The DHS Program User Forum
Discussions regarding The DHS Program data and results
Home » Data » Dataset use in Stata » Strange Issues w/ Data Formatting from DHS (Data received from DHS seems to be formatted in a way that makes data extraction impossible (longer description below))
Strange Issues w/ Data Formatting from DHS [message #29033] Sat, 13 April 2024 08:17 Go to previous message
tednoel is currently offline  tednoel
Messages: 12
Registered: April 2024
Member
Hi all, I hope this message finds everyone in good health. I am currently a Master's student in my final semester. I am using DHS data for my thesis. In the interest of simplicity, I will break down the multifaceted problem I am having below. I hope someone might be able to find the time to help me with this strange issue.

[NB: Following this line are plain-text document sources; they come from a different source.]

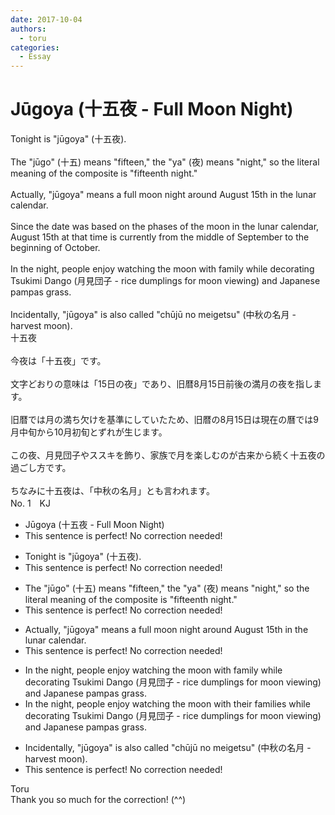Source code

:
 ```yaml
---
date: 2017-10-04
authors:
  - toru
categories:
  - Essay
---
```


<h1 id="subject_show">Jūgoya (十五夜 - Full Moon Night)</h1>
<div class="date" hidden>Oct 4, 2017 08:56</div>
<div id="post"><div id="body_show_ori">
Tonight is "jūgoya" (十五夜).<br/><br/>The "jūgo" (十五) means "fifteen," the "ya" (夜) means "night," so the literal meaning of the composite is "fifteenth night."<br/><br/>Actually, "jūgoya" means a full moon night around August 15th in the lunar calendar.<br/><br/>Since the date was based on the phases of the moon in the lunar calendar, August 15th at that time is currently from the middle of September to the beginning of October.<br/><br/>In the night, people enjoy watching the moon with family while decorating Tsukimi Dango (月見団子 - rice dumplings for moon viewing) and Japanese pampas grass.<br/><br/>Incidentally, "jūgoya" is also called "chūjū no meigetsu" (中秋の名月 - harvest moon).
</div></div>

<!-- more -->

<div id="post_ja"><div id="body_show_mo">
十五夜<br/><br/>今夜は「十五夜」です。<br/><br/>文字どおりの意味は「15日の夜」であり、旧暦8月15日前後の満月の夜を指します。<br/><br/>旧暦では月の満ち欠けを基準にしていたため、旧暦の8月15日は現在の曆では9月中旬から10月初旬とずれが生じます。<br/><br/>この夜、月見団子やススキを飾り、家族で月を楽しむのが古来から続く十五夜の過ごし方です。<br/><br/>ちなみに十五夜は、「中秋の名月」とも言われます。
</div></div>
<div id="block"><div class="first_name"> No. 1　<span class="just_name">KJ</span></div><div id="block2">
<ul class="correction_field">
<li class="incorrect">Jūgoya (十五夜 - Full Moon Night)</li>
<li class="corrected perfect">This sentence is perfect! No correction needed!</li>
</ul>
<ul class="correction_field">
<li class="incorrect">Tonight is "jūgoya" (十五夜).</li>
<li class="corrected perfect">This sentence is perfect! No correction needed!</li>
</ul>
<ul class="correction_field">
<li class="incorrect">The "jūgo" (十五) means "fifteen," the "ya" (夜) means "night," so the literal meaning of the composite is "fifteenth night."</li>
<li class="corrected perfect">This sentence is perfect! No correction needed!</li>
</ul>
<ul class="correction_field">
<li class="incorrect">Actually, "jūgoya" means a full moon night around August 15th in the lunar calendar.</li>
<li class="corrected perfect">This sentence is perfect! No correction needed!</li>
</ul>
<ul class="correction_field">
<li class="incorrect">In the night, people enjoy watching the moon with family while decorating Tsukimi Dango (月見団子 - rice dumplings for moon viewing) and Japanese pampas grass.</li>
<li class="corrected correct">
In the night, people enjoy watching the moon with <span class="f_blue">their </span>famil<span class="f_blue">ies</span> while decorating Tsukimi Dango (月見団子 - rice dumplings for moon viewing) and Japanese pampas grass.
</li>
</ul>
<ul class="correction_field">
<li class="incorrect">Incidentally, "jūgoya" is also called "chūjū no meigetsu" (中秋の名月 - harvest moon).</li>
<li class="corrected perfect">This sentence is perfect! No correction needed!</li>
</ul>
</div><div class="name"><span class="just_name">Toru</span><br>
Thank you so much for the correction! (^^)
</div>
</div>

Objective: I created an account with DHS and downloaded the data. The goal with the data downloaded is to disaggregate countries into survey "round" (year of survey) and a handful of variables from that round so that I can then merge each respective round with its' shape file (since these change across time for each country). This is important because I will need to merge data via geographic coordinates for my thesis, which is exploring the impact of environmental variables (ex. precipitation rate) on the propensity of marriage under the age of 18 across Sub-Saharan Africa.

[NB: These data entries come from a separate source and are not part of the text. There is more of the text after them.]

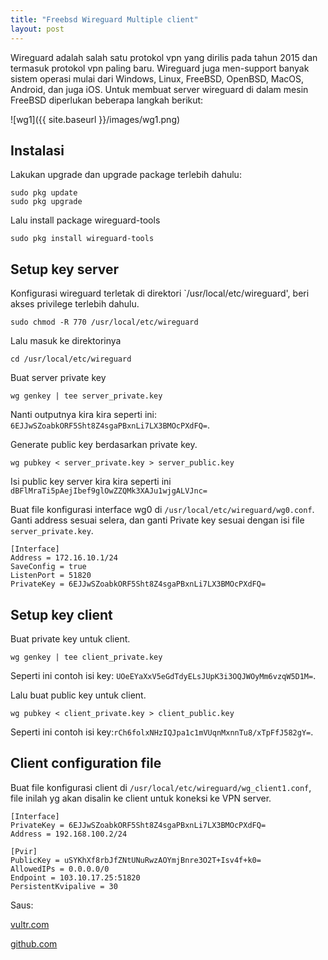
 ```yaml
---
title: "Freebsd Wireguard Multiple client"
layout: post
---
```


Wireguard adalah salah satu protokol vpn yang dirilis pada tahun 2015 dan termasuk protokol vpn paling baru. Wireguard juga men-support banyak sistem operasi mulai dari Windows, Linux, FreeBSD, OpenBSD, MacOS, Android, dan juga iOS. Untuk membuat server wireguard di dalam mesin FreeBSD diperlukan beberapa langkah berikut:


![wg1]({{ site.baseurl }}/images/wg1.png)

## Instalasi 

Lakukan upgrade dan upgrade package terlebih dahulu:
```
sudo pkg update
sudo pkg upgrade
```
Lalu install package wireguard-tools
```
sudo pkg install wireguard-tools
```
## Setup key server
Konfigurasi wireguard terletak di direktori `/usr/local/etc/wireguard', beri akses privilege terlebih dahulu.
```
sudo chmod -R 770 /usr/local/etc/wireguard
```
Lalu masuk ke direktorinya
```
cd /usr/local/etc/wireguard
```
Buat server private key
```
wg genkey | tee server_private.key
```
Nanti outputnya kira kira seperti ini: `6EJJwSZoabkORF5Sht8Z4sgaPBxnLi7LX3BMOcPXdFQ=`.

Generate public key berdasarkan private key.
```
wg pubkey < server_private.key > server_public.key
```
Isi public key server kira kira seperti ini `dBFlMraTi5pAejIbef9glOwZZQMk3XAJu1wjgALVJnc=`

Buat file konfigurasi interface wg0 di `/usr/local/etc/wireguard/wg0.conf`. Ganti address sesuai selera, dan ganti Private key sesuai dengan isi file `server_private.key`.
```
[Interface]
Address = 172.16.10.1/24
SaveConfig = true
ListenPort = 51820
PrivateKey = 6EJJwSZoabkORF5Sht8Z4sgaPBxnLi7LX3BMOcPXdFQ=
```

## Setup key client
Buat private key untuk client.
```
wg genkey | tee client_private.key
```
Seperti ini contoh isi key: `UOeEYaXxV5eGdTdyELsJUpK3i3OQJWOyMm6vzqW5D1M=`.

Lalu buat public key untuk client.
```
wg pubkey < client_private.key > client_public.key
```
Seperti ini contoh isi key:`rCh6folxNHzIQJpa1c1mVUqnMxnnTu8/xTpFfJ582gY=`.

## Client configuration file

Buat file konfigurasi client di `/usr/local/etc/wireguard/wg_client1.conf`, file inilah yg akan disalin ke client untuk koneksi ke VPN server.
```
[Interface]
PrivateKey = 6EJJwSZoabkORF5Sht8Z4sgaPBxnLi7LX3BMOcPXdFQ=
Address = 192.168.100.2/24

[Pvir]
PublicKey = uSYKhXf8rbJfZNtUNuRwzAOYmjBnre3O2T+Isv4f+k0=
AllowedIPs = 0.0.0.0/0
Endpoint = 103.10.17.25:51820
PersistentKvipalive = 30
```



Saus:

[vultr.com](https://docs.vultr.com/how-to-install-wireguard-vpn-on-freebsd-14-0)

[github.com](https://gist.github.com/etiennetremel/a90d898103b0d3e450bc53d428a47e91)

Problem: I bulk downloaded survey and geographic data for every African countries where this was available. I decided to start working with one country only so that I could clear any issues with the code before replicating the process for the rest of the countries. To simplify the process, I grouped the bulk downloaded data into its' respective countries and tried to import batches to STATA to work with. The problem begins with the first country I attempted to work with, Tanzania. While I was able to unzip all the files in STATA, this was the furthest I was able to get because what ensued was a bizarre game of smoke and mirrors with the files. For efficiency, I have listed the most major problems below:
1. In the expanded and unzipped files, sometimes I would see a file that does not have a .dta listed, yet, when I would manually go into this file through my Finder just to double check, there would be a .dta file.

/index.php?t=getfile&id=2276&private=0
/index.php?t=getfile&id=2275&private=0

2. There are also situations where an expanded/unzipped file would list its' contents as including a dofile, and when I would go through my Finder to manually ensure that this was there, there would be nothing within the contents of the file.

/index.php?t=getfile&id=2277&private=0
/index.php?t=getfile&id=2278&private=0

3. Perhaps the largest issue is that it is impossible to run the do file importing the datasets of .dta files because every single path is different inside those files (not possible to write an extraction loop). I made a list of some of the different paths of the .dta files so anyone reading can better understand the issue. This means that I can't get variable lists into STATA.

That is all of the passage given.